College & Legal Education Program # 1 — Proposition 209 and the Diversity Crisis in California Higher Education
This session examined the effect of Proposition 209, which was passed ten years ago, on the racial and ethnic makeup of our public institutions of higher education. Specifically, the panel discussed how the state constitutional ban on using race or ethnicity as considerations in admissions and hiring has affected the number of minorities entering California';s public colleges and law schools, and has consequently affected the number of minorities entering the legal profession. Among other things, the panel addressed the following:
- After the implementation of Proposition 209, African American and Hispanic admissions to the University of California at Berkeley and UCLA dropped by nearly half, and have never fully recovered to pre-Proposition 209 levels.
- Between 1995 and 2004, African American undergraduate admissions to UCLA dropped from 6.66% to 3.59%, and Hispanic admissions fell from 17.00% to 10.22%. In 2006, only 100 African Americans entered the freshman class, making up only 2% of the entering class. In 2006, only 3% of freshmen entering U.C. Berkeley were African American.
- In 1997, just one African American student enrolled in Boalt Hall. Since then, the numbers of African American and Latino students entering Boalt, UCLA law school, and other state law schools have improved, but they are nowhere near pre-Proposition 206 law school admissions. The disparity between the proportion of underrepresented minorities in our State population and their proportion in our legal profession continues to grow.
- While outreach efforts by the schools and by alumni groups have been instituted to increase the number of underrepresented minorities, the effect of Proposition 209 in decreasing the number of underrepresented minorities admitted to public colleges and law schools, particularly in the U.C. system, continues to have an adverse impact on diversity in the legal profession.
This session also examined efforts that have been instituted and may be implemented to reverse the trend of decreasing diversity in college and law school admissions caused by the environment of Proposition 209. Such efforts include adoption of "holistic" admissions criteria, de-emphasis of test scores and other criteria used in the traditional ranking of law schools, creation of alumni-organized scholarship and outreach programs, implementation of pipeline programs by law schools and colleges to increase minority admissions and acceptances, and examination of how private law schools and other private institutions not affected by Proposition 209 operate to provide opportunities to underrepresented minorities.
- Michael Schill, Dean, UCLA School of Law (bio)
- Marjorie Shultz, Professor, Boalt Hall School of Law (bio)
- Cynthia Valenzuela, Director of Litigation, Mexican American Legal Defense and Education Fund (bio)

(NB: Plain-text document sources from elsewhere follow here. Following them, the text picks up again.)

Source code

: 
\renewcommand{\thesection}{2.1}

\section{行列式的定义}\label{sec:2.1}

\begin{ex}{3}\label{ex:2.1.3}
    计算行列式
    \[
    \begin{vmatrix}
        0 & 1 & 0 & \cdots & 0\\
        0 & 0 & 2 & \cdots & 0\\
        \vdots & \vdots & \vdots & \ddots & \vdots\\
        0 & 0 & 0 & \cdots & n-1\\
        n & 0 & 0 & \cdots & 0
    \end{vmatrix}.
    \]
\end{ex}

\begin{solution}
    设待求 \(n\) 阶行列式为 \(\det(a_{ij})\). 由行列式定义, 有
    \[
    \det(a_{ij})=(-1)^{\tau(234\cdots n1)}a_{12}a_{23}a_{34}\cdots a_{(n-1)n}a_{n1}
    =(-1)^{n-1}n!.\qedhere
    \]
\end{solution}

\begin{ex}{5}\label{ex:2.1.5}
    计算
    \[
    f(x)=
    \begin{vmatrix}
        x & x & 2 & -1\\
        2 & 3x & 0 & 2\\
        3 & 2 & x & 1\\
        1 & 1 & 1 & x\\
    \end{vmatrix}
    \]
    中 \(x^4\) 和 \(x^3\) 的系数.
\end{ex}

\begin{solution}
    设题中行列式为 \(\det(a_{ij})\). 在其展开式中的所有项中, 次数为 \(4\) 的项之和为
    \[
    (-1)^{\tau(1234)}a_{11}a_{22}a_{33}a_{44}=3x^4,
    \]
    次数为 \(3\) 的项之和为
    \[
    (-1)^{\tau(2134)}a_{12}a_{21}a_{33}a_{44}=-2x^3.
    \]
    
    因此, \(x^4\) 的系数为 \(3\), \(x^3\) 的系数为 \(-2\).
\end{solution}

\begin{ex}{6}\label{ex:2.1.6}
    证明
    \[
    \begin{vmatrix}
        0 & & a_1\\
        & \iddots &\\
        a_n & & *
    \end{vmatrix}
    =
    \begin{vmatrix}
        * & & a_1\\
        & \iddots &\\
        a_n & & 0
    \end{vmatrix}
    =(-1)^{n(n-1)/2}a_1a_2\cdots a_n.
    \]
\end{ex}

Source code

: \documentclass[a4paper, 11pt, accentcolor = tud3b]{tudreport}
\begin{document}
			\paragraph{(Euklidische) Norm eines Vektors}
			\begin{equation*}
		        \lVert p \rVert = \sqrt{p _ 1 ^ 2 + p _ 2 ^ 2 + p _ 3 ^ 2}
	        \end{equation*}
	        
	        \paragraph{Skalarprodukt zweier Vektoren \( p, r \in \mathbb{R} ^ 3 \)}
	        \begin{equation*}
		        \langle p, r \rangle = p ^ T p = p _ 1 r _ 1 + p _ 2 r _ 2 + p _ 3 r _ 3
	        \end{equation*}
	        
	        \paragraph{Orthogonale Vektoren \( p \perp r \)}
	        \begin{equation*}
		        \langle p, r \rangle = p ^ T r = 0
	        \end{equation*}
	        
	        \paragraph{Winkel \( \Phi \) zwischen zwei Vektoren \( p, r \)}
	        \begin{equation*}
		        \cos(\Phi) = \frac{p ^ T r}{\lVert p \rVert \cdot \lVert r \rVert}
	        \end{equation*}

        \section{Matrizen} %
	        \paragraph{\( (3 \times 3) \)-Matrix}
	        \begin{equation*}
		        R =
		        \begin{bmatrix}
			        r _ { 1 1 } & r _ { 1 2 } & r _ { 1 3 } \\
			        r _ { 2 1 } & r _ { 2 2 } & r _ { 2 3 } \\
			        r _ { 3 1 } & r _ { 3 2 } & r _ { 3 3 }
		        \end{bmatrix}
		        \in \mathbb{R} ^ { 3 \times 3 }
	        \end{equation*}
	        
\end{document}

- Karin Wang, Vice President, Programs, Asian Pacific American Legal Center (bio)
- Darnell Hunt, Professor of Sociology and Chair of the Center for African American Studies, UCLA
- Moderator, Pam Dunn, Dunn Koes LLP
College & Legal Education Program # 2 — Model Solutions in Colleges and Universities
This session examined successful college-level programs to identify minority students who have strong academic backgrounds and potential for success in the law, to encourage them to pursue a career in the law, and to assist them in gaining admission to law school. In particular, this session addressed the following topics:
- The upper reaches of the national law school applicant pool have extremely small numbers of African Americans and Latinos. The average admitted UCLA law student for Fall 2000 had an LSAT score in the 93rd percentile and a 3.71 GPA. However, in the entire nation in the 2000 application year, only 24 African-Americans and 45 Hispanics (out of 66,172 applicants) had LSAT scores above the 92nd percentile and grades of 3.5 or better.
- Nationally, the number of underrepresented minorities in law school is not keeping pace with the population. In 2003-2004, the percentage of African Americans enrolled in law school dipped to a 13-year low. According to the American Bar Association, it dropped approximately 13 percent in 2005.
- In California, due to Proposition 209, the U.C. undergraduate institutions that are the top feeder schools to the U.C. law school programs have seen the number of Latinos and African Americans in their undergraduate ranks drop, further reducing the numbers likely to be highly competitive for admission to the U.C. law schools.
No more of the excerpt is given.